Murray, KY – I'll bet you missed it.
There it was: one of the most important observances in American history, and you overlooked the whole thing making potato salad for the Labor Day picnic.
I celebrated August 26th I'm proud to say, and no matter who you are, you should have been setting off fireworks or otherwise disturbing the peace of the neighborhood.
Why? Well, it might be because it's the birthday of Lee De Forest, without whose vacuum tube we would have had neither television nor WKMS.
It might be because on that day in 1883, the tiny island of Krakatoa began to blow up, which put the place on the map only to have it blown off the same map a few days later.
But, most importantly, in 1920, in a fitting start to the decade that would forever after be known as roaring, the great state of Tennessee ratified the 19th Amendment to the Constitution of the United States, thereby giving the women of America the right to vote. That's why we should celebrate.
And, of course, there's my birthday, too.
Ever since 1920, August 26 has been known as Women's Suffrage Day. Suffrage, as you know, refers to the right to vote. It is so called because those who have this right have to suffer through four years of regret, having elected the Idiot of the Year but not being able to realize it until said Idiot is firmly in office and then doe something remarkably stupid. They also have to suffer through four years of hearing all the people who voted for the other candidate reminding them that I didn't vote for the Idiot, I'll tell you that much!
For a long time, women were spared that suffering. Only men voted, so all the things that went wrong were blamed on the men. That was fine with most women, who even then, were pretty busy running the world by using men like herd dogs and draft horses without the men even being aware of what was going on. Women were put on a pedestal, and that gave them a much better view of things so they could run whole towns, states and nations while raising the children, maintaining the household, and holing the society together.
However, a certain group of ladies began to feel sorry for the fact that men were forced to take all the blame for poor political decisions. Women with names like Emmaline Pankhurst and Susan B. Anthony began a campaign to allow women to be just as silly as the men. The name they chose was Suffragettes, in honor of the suffering they were about to endure.

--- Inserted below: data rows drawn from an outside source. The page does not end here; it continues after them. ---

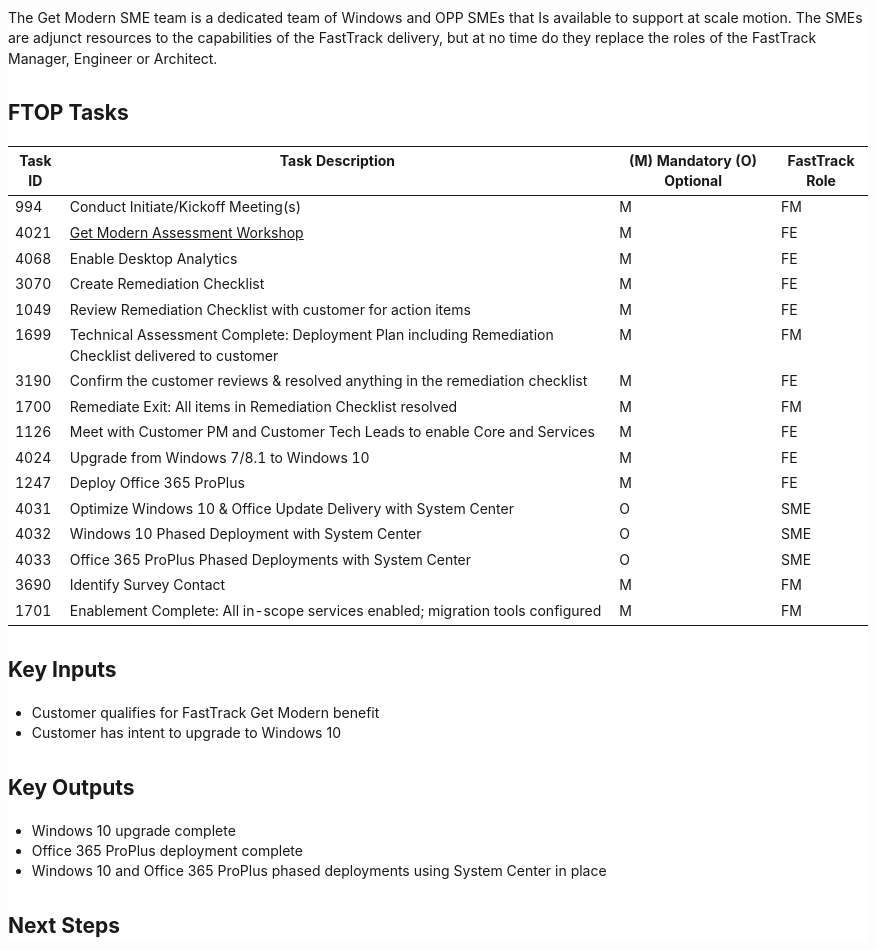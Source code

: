 The Get Modern SME team is a dedicated team of Windows and OPP SMEs that Is available to support at scale motion. The SMEs are adjunct resources to the capabilities of the FastTrack delivery, but at no time do they replace the roles of the FastTrack Manager, Engineer or Architect.

## FTOP Tasks  

| **Task ID** | **Task Description** | **(M) Mandatory (O) Optional** | **FastTrack Role** |
| - | - | - | -|
| 994  | Conduct Initiate/Kickoff Meeting(s) | M | FM |
| 4021 | [Get Modern Assessment Workshop](https://aka.ms/frpgetmodernassessmentworkshop) | M | FE |
| 4068 | Enable Desktop Analytics | M | FE |
| 3070 | Create Remediation Checklist | M | FE |
| 1049 | Review Remediation Checklist with customer for action items | M | FE |
| 1699 | Technical Assessment Complete: Deployment Plan including Remediation Checklist delivered to customer | M  | FM |
| 3190 | Confirm the customer reviews & resolved anything in the remediation checklist | M | FE |
| 1700 | Remediate Exit: All items in Remediation Checklist resolved | M | FM |
| 1126 | Meet with Customer PM and Customer Tech Leads to enable Core and Services | M | FE |
| 4024 | Upgrade from Windows 7/8.1 to Windows 10 | M | FE |
| 1247 | Deploy Office 365 ProPlus | M | FE |
| 4031 | Optimize Windows 10 & Office Update Delivery with System Center | O | SME |
| 4032 | Windows 10 Phased Deployment with System Center | O | SME |
| 4033 | Office 365 ProPlus Phased Deployments with System Center | O | SME |
| 3690 | Identify Survey Contact | M | FM |
| 1701 | Enablement Complete: All in-scope services enabled; migration tools configured | M | FM |

## Key Inputs  

- Customer qualifies for FastTrack Get Modern benefit  
- Customer has intent to upgrade to Windows 10  

## Key Outputs  

- Windows 10 upgrade complete  
- Office 365 ProPlus deployment complete  
- Windows 10 and Office 365 ProPlus phased deployments using System Center in place  

## Next Steps  
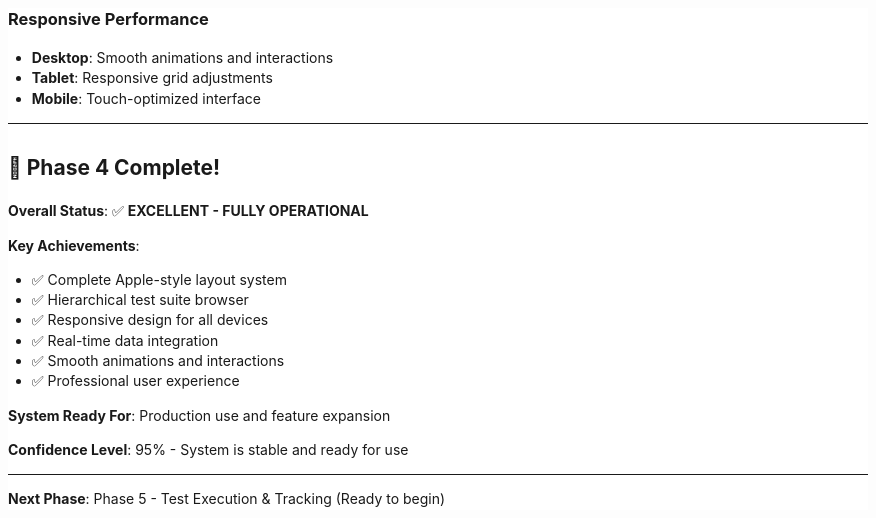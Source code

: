### **Responsive Performance**
- **Desktop**: Smooth animations and interactions
- **Tablet**: Responsive grid adjustments
- **Mobile**: Touch-optimized interface

---

## 🎊 **Phase 4 Complete!**

**Overall Status**: ✅ **EXCELLENT - FULLY OPERATIONAL**

**Key Achievements**:
- ✅ Complete Apple-style layout system
- ✅ Hierarchical test suite browser
- ✅ Responsive design for all devices
- ✅ Real-time data integration
- ✅ Smooth animations and interactions
- ✅ Professional user experience

**System Ready For**: Production use and feature expansion

**Confidence Level**: 95% - System is stable and ready for use

---

**Next Phase**: Phase 5 - Test Execution & Tracking (Ready to begin) 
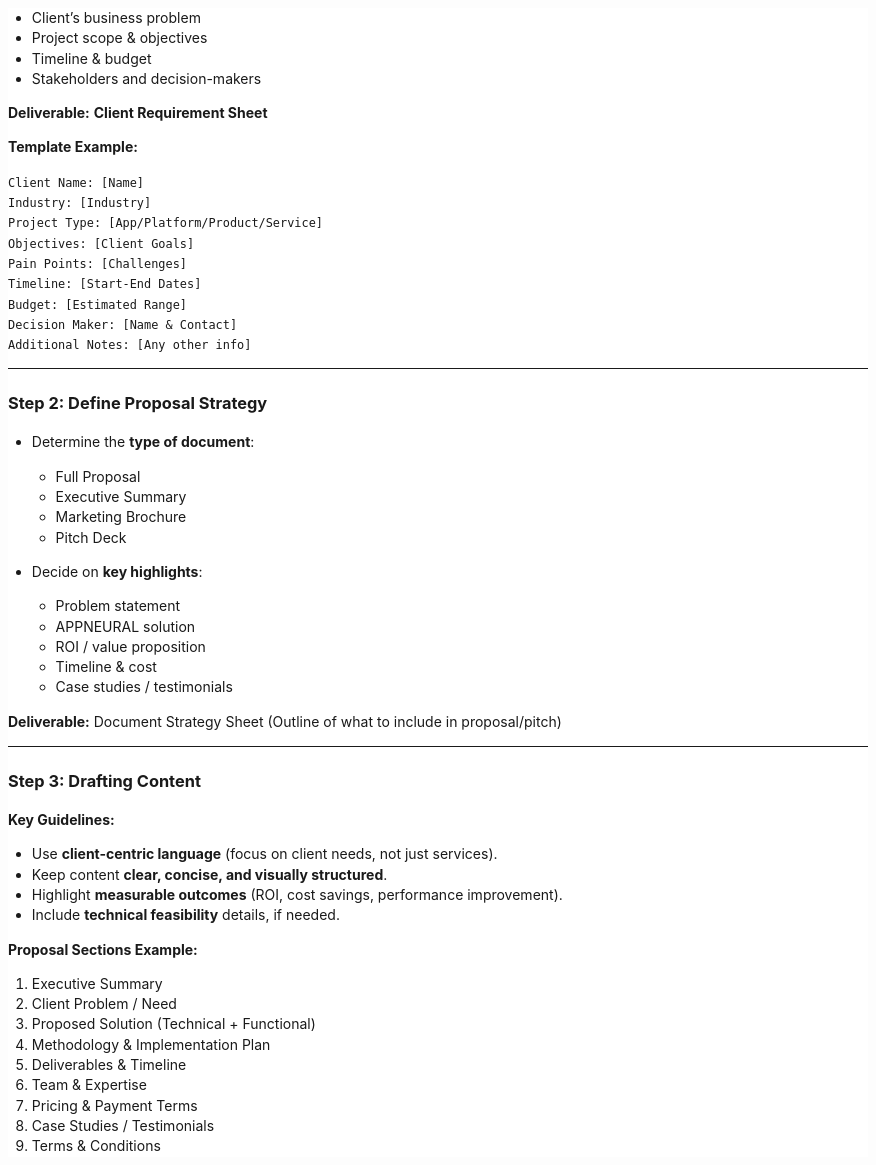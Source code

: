   * Client’s business problem
  * Project scope & objectives
  * Timeline & budget
  * Stakeholders and decision-makers

**Deliverable:** **Client Requirement Sheet**

**Template Example:**

```
Client Name: [Name]  
Industry: [Industry]  
Project Type: [App/Platform/Product/Service]  
Objectives: [Client Goals]  
Pain Points: [Challenges]  
Timeline: [Start-End Dates]  
Budget: [Estimated Range]  
Decision Maker: [Name & Contact]  
Additional Notes: [Any other info]
```

---

### **Step 2: Define Proposal Strategy**

* Determine the **type of document**:

  * Full Proposal
  * Executive Summary
  * Marketing Brochure
  * Pitch Deck
* Decide on **key highlights**:

  * Problem statement
  * APPNEURAL solution
  * ROI / value proposition
  * Timeline & cost
  * Case studies / testimonials

**Deliverable:** Document Strategy Sheet (Outline of what to include in proposal/pitch)

---

### **Step 3: Drafting Content**

**Key Guidelines:**

* Use **client-centric language** (focus on client needs, not just services).
* Keep content **clear, concise, and visually structured**.
* Highlight **measurable outcomes** (ROI, cost savings, performance improvement).
* Include **technical feasibility** details, if needed.

**Proposal Sections Example:**

1. Executive Summary
2. Client Problem / Need
3. Proposed Solution (Technical + Functional)
4. Methodology & Implementation Plan
5. Deliverables & Timeline
6. Team & Expertise
7. Pricing & Payment Terms
8. Case Studies / Testimonials
9. Terms & Conditions
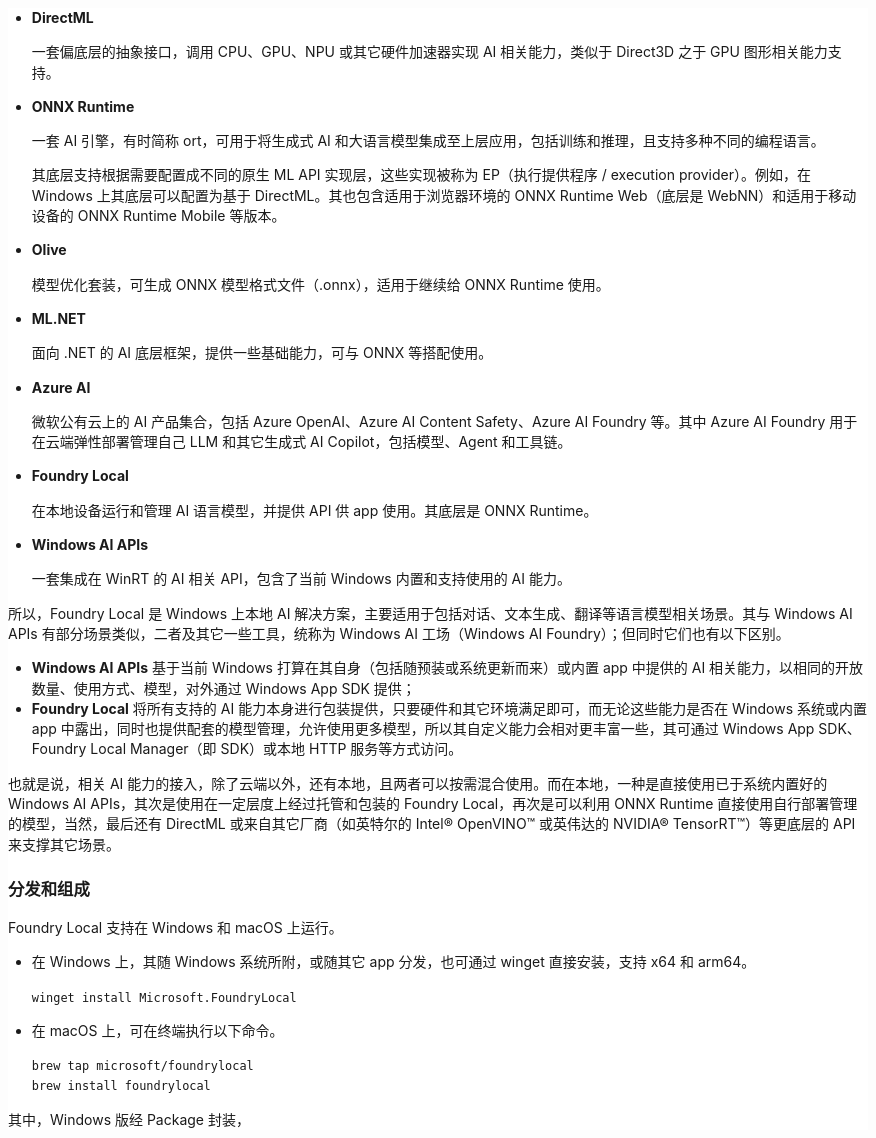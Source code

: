 - __DirectML__

  一套偏底层的抽象接口，调用 CPU、GPU、NPU 或其它硬件加速器实现 AI 相关能力，类似于 Direct3D 之于 GPU 图形相关能力支持。

- __ONNX Runtime__

  一套 AI 引擎，有时简称 ort，可用于将生成式 AI 和大语言模型集成至上层应用，包括训练和推理，且支持多种不同的编程语言。
  
  其底层支持根据需要配置成不同的原生 ML API 实现层，这些实现被称为 EP（执行提供程序 / execution provider）。例如，在 Windows 上其底层可以配置为基于 DirectML。其也包含适用于浏览器环境的 ONNX Runtime Web（底层是 WebNN）和适用于移动设备的 ONNX Runtime Mobile 等版本。

- __Olive__

  模型优化套装，可生成 ONNX 模型格式文件（.onnx），适用于继续给 ONNX Runtime 使用。

- __ML.NET__

  面向 .NET 的 AI 底层框架，提供一些基础能力，可与 ONNX 等搭配使用。

- __Azure AI__

  微软公有云上的 AI 产品集合，包括 Azure OpenAI、Azure AI Content Safety、Azure AI Foundry 等。其中 Azure AI Foundry 用于在云端弹性部署管理自己 LLM 和其它生成式 AI Copilot，包括模型、Agent 和工具链。

- __Foundry Local__

  在本地设备运行和管理 AI 语言模型，并提供 API 供 app 使用。其底层是 ONNX Runtime。

- __Windows AI APIs__

  一套集成在 WinRT 的 AI 相关 API，包含了当前 Windows 内置和支持使用的 AI 能力。

所以，Foundry Local 是 Windows 上本地 AI 解决方案，主要适用于包括对话、文本生成、翻译等语言模型相关场景。其与 Windows AI APIs 有部分场景类似，二者及其它一些工具，统称为 Windows AI 工场（Windows AI Foundry）；但同时它们也有以下区别。

- __Windows AI APIs__ 基于当前 Windows 打算在其自身（包括随预装或系统更新而来）或内置 app 中提供的 AI 相关能力，以相同的开放数量、使用方式、模型，对外通过 Windows App SDK 提供；
- __Foundry Local__ 将所有支持的 AI 能力本身进行包装提供，只要硬件和其它环境满足即可，而无论这些能力是否在 Windows 系统或内置 app 中露出，同时也提供配套的模型管理，允许使用更多模型，所以其自定义能力会相对更丰富一些，其可通过 Windows App SDK、Foundry Local Manager（即 SDK）或本地 HTTP 服务等方式访问。

也就是说，相关 AI 能力的接入，除了云端以外，还有本地，且两者可以按需混合使用。而在本地，一种是直接使用已于系统内置好的 Windows AI APIs，其次是使用在一定层度上经过托管和包装的 Foundry Local，再次是可以利用 ONNX Runtime 直接使用自行部署管理的模型，当然，最后还有 DirectML 或来自其它厂商（如英特尔的 Intel® OpenVINO™ 或英伟达的 NVIDIA® TensorRT™）等更底层的 API 来支撑其它场景。

### 分发和组成

Foundry Local 支持在 Windows 和 macOS 上运行。

- 在 Windows 上，其随 Windows 系统所附，或随其它 app 分发，也可通过 winget 直接安装，支持 x64 和 arm64。

   ```bash
   winget install Microsoft.FoundryLocal
   ```

- 在 macOS 上，可在终端执行以下命令。

   ```bash
   brew tap microsoft/foundrylocal
   brew install foundrylocal
   ```

其中，Windows 版经 Package 封装，
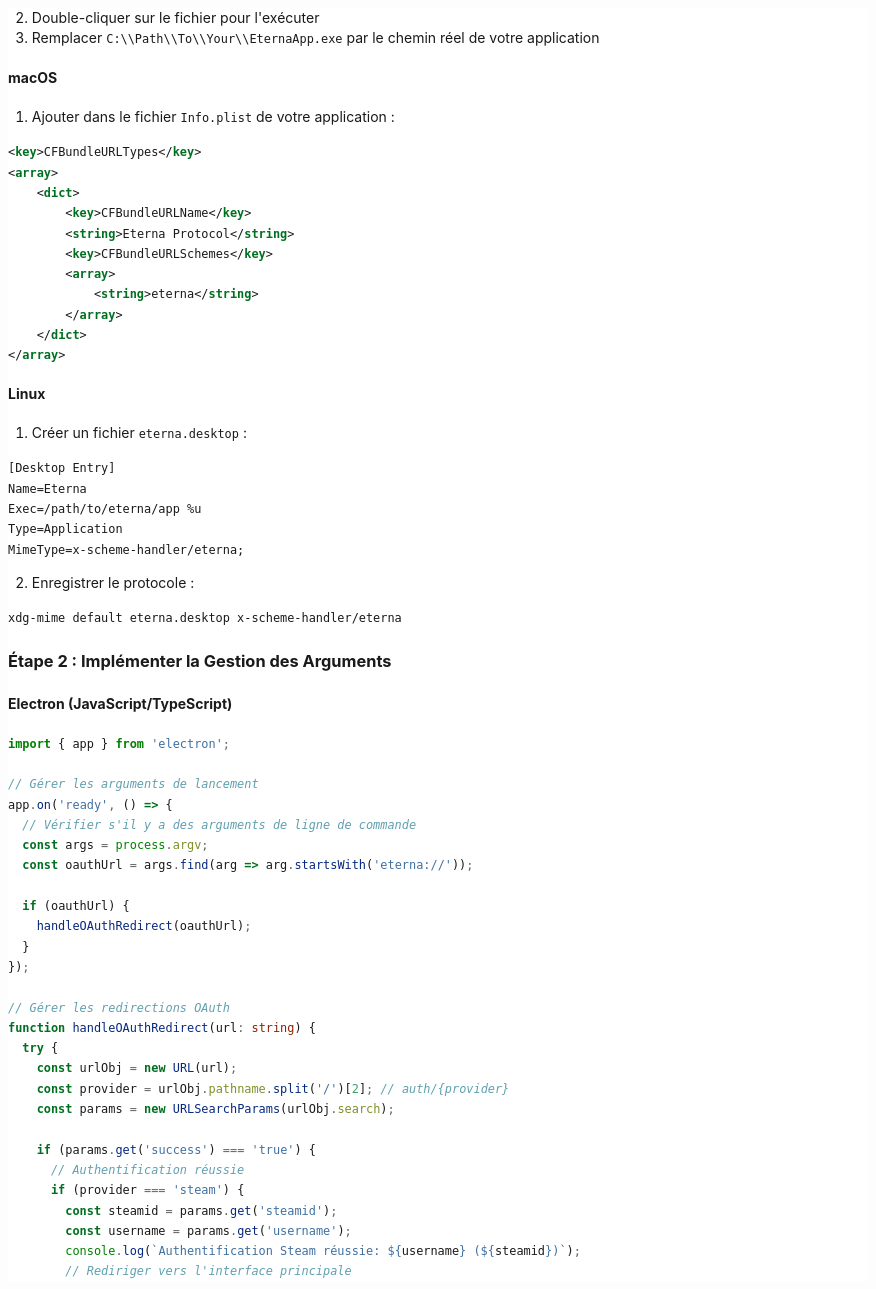 2. Double-cliquer sur le fichier pour l'exécuter
3. Remplacer `C:\\Path\\To\\Your\\EternaApp.exe` par le chemin réel de votre application

#### macOS
1. Ajouter dans le fichier `Info.plist` de votre application :
```xml
<key>CFBundleURLTypes</key>
<array>
    <dict>
        <key>CFBundleURLName</key>
        <string>Eterna Protocol</string>
        <key>CFBundleURLSchemes</key>
        <array>
            <string>eterna</string>
        </array>
    </dict>
</array>
```

#### Linux
1. Créer un fichier `eterna.desktop` :
```desktop
[Desktop Entry]
Name=Eterna
Exec=/path/to/eterna/app %u
Type=Application
MimeType=x-scheme-handler/eterna;
```

2. Enregistrer le protocole :
```bash
xdg-mime default eterna.desktop x-scheme-handler/eterna
```

### Étape 2 : Implémenter la Gestion des Arguments

#### Electron (JavaScript/TypeScript)
```typescript
import { app } from 'electron';

// Gérer les arguments de lancement
app.on('ready', () => {
  // Vérifier s'il y a des arguments de ligne de commande
  const args = process.argv;
  const oauthUrl = args.find(arg => arg.startsWith('eterna://'));
  
  if (oauthUrl) {
    handleOAuthRedirect(oauthUrl);
  }
});

// Gérer les redirections OAuth
function handleOAuthRedirect(url: string) {
  try {
    const urlObj = new URL(url);
    const provider = urlObj.pathname.split('/')[2]; // auth/{provider}
    const params = new URLSearchParams(urlObj.search);
    
    if (params.get('success') === 'true') {
      // Authentification réussie
      if (provider === 'steam') {
        const steamid = params.get('steamid');
        const username = params.get('username');
        console.log(`Authentification Steam réussie: ${username} (${steamid})`);
        // Rediriger vers l'interface principale
```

To prove they could be as silly as men, they would parade up and down the streets with signs, wearing the silliest hats they could find. This gave everyone a good laugh, but it made the point: in a silly world, women could be just as goofy as the entire U.S. Congress - if they really tried.
The Suffragettes also chained themselves to public buildings to prove that they were just as capable of losing their keys as men. Just to placate these noisy women, some men proposed an amendment to the Constitution.
So, in 1920, women were allowed to share the blame, and did so by giving us such outstanding political giants as Calvin Coolidge and Herbert Hoover, proving, as we suspected all along, that they couldn't possibly do worse than the men.
Sometimes, during the convention season, I think about putting in for reverse suffrage; take the vote away from men and let women have the whole thing. After all, I don't see how they could do any worse, and we wouldn't have to interrupt pre-season football for convention coverage.
Well, that's my story, and I'm sticking to it like a politician to a campaign promise. That's right I deny everything, depending on what your definition of deny is. Someone put that money in my briefcase while I was looking for my briefs. I never said that; the media is twisting my words. I never inhaled. I thought she was a census taker. This is a plot against me, and I won't stand for it.
I gotta sit down. For WKMS and women everywhere, I'm Robert Valentine.